> [What to do]: Your answer must match the material exactly, line for line.

> [Information]:
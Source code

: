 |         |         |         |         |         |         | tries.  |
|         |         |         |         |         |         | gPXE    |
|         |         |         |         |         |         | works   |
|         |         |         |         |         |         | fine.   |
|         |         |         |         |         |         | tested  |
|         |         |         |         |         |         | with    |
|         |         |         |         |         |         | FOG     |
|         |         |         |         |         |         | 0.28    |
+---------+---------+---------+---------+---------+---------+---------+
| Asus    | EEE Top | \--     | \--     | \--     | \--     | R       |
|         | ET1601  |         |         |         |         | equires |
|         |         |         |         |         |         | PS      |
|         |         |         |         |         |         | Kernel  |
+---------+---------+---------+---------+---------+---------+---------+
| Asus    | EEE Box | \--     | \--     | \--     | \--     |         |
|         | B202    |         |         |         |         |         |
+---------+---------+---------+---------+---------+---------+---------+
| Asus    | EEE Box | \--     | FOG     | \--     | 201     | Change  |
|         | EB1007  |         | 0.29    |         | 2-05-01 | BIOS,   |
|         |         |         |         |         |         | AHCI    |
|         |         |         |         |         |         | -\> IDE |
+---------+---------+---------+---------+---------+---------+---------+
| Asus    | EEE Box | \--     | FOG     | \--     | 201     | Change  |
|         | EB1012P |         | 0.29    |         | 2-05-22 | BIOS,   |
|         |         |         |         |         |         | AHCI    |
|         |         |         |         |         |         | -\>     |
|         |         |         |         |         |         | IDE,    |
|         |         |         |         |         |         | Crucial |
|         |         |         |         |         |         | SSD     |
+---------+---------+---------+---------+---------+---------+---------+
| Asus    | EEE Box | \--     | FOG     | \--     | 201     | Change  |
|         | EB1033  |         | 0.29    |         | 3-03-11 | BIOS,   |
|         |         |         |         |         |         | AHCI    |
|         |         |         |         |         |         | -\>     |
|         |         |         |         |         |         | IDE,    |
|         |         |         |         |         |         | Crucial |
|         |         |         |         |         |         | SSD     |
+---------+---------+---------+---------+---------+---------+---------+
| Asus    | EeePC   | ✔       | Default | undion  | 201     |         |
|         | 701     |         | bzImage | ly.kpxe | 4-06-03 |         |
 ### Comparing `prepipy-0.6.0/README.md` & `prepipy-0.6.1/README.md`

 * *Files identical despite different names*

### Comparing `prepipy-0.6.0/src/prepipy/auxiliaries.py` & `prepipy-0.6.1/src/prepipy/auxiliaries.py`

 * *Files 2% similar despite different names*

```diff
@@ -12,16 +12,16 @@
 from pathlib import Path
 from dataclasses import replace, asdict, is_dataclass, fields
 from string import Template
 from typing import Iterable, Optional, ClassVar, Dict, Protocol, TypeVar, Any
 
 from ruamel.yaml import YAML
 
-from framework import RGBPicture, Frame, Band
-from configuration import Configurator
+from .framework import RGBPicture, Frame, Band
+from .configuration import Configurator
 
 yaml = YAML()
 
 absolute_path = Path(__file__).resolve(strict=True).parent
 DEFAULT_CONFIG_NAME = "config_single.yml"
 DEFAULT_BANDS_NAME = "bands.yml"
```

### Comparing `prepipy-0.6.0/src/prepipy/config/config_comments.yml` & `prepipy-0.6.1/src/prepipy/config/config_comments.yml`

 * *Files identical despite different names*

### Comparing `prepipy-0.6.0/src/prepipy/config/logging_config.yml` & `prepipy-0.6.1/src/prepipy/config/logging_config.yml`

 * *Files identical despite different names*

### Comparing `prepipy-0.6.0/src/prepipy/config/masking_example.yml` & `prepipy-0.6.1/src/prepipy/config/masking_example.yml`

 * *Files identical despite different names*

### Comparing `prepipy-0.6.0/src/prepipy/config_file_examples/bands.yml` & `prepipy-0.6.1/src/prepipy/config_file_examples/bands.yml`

> [Response to the task]:
Source code

: |         |         |         |         |         |         | tries.  |
|         |         |         |         |         |         | gPXE    |
|         |         |         |         |         |         | works   |
|         |         |         |         |         |         | fine.   |
|         |         |         |         |         |         | tested  |
|         |         |         |         |         |         | with    |
|         |         |         |         |         |         | FOG     |
|         |         |         |         |         |         | 0.28    |
+---------+---------+---------+---------+---------+---------+---------+
| Asus    | EEE Top | \--     | \--     | \--     | \--     | R       |
|         | ET1601  |         |         |         |         | equires |
|         |         |         |         |         |         | PS      |
|         |         |         |         |         |         | Kernel  |
+---------+---------+---------+---------+---------+---------+---------+
| Asus    | EEE Box | \--     | \--     | \--     | \--     |         |
|         | B202    |         |         |         |         |         |
+---------+---------+---------+---------+---------+---------+---------+
| Asus    | EEE Box | \--     | FOG     | \--     | 201     | Change  |
|         | EB1007  |         | 0.29    |         | 2-05-01 | BIOS,   |
|         |         |         |         |         |         | AHCI    |
|         |         |         |         |         |         | -\> IDE |
+---------+---------+---------+---------+---------+---------+---------+
| Asus    | EEE Box | \--     | FOG     | \--     | 201     | Change  |
|         | EB1012P |         | 0.29    |         | 2-05-22 | BIOS,   |
|         |         |         |         |         |         | AHCI    |
|         |         |         |         |         |         | -\>     |
|         |         |         |         |         |         | IDE,    |
|         |         |         |         |         |         | Crucial |
|         |         |         |         |         |         | SSD     |
+---------+---------+---------+---------+---------+---------+---------+
| Asus    | EEE Box | \--     | FOG     | \--     | 201     | Change  |
|         | EB1033  |         | 0.29    |         | 3-03-11 | BIOS,   |
|         |         |         |         |         |         | AHCI    |
|         |         |         |         |         |         | -\>     |
|         |         |         |         |         |         | IDE,    |
|         |         |         |         |         |         | Crucial |
|         |         |         |         |         |         | SSD     |
+---------+---------+---------+---------+---------+---------+---------+
| Asus    | EeePC   | ✔       | Default | undion  | 201     |         |
|         | 701     |         | bzImage | ly.kpxe | 4-06-03 |         |
 ### Comparing `prepipy-0.6.0/README.md` & `prepipy-0.6.1/README.md`

 * *Files identical despite different names*

### Comparing `prepipy-0.6.0/src/prepipy/auxiliaries.py` & `prepipy-0.6.1/src/prepipy/auxiliaries.py`

 * *Files 2% similar despite different names*

```diff
@@ -12,16 +12,16 @@
 from pathlib import Path
 from dataclasses import replace, asdict, is_dataclass, fields
 from string import Template
 from typing import Iterable, Optional, ClassVar, Dict, Protocol, TypeVar, Any
 
 from ruamel.yaml import YAML
 
-from framework import RGBPicture, Frame, Band
-from configuration import Configurator
+from .framework import RGBPicture, Frame, Band
+from .configuration import Configurator
 
 yaml = YAML()
 
 absolute_path = Path(__file__).resolve(strict=True).parent
 DEFAULT_CONFIG_NAME = "config_single.yml"
 DEFAULT_BANDS_NAME = "bands.yml"
```

### Comparing `prepipy-0.6.0/src/prepipy/config/config_comments.yml` & `prepipy-0.6.1/src/prepipy/config/config_comments.yml`

 * *Files identical despite different names*

### Comparing `prepipy-0.6.0/src/prepipy/config/logging_config.yml` & `prepipy-0.6.1/src/prepipy/config/logging_config.yml`

 * *Files identical despite different names*

### Comparing `prepipy-0.6.0/src/prepipy/config/masking_example.yml` & `prepipy-0.6.1/src/prepipy/config/masking_example.yml`

 * *Files identical despite different names*

### Comparing `prepipy-0.6.0/src/prepipy/config_file_examples/bands.yml` & `prepipy-0.6.1/src/prepipy/config_file_examples/bands.yml`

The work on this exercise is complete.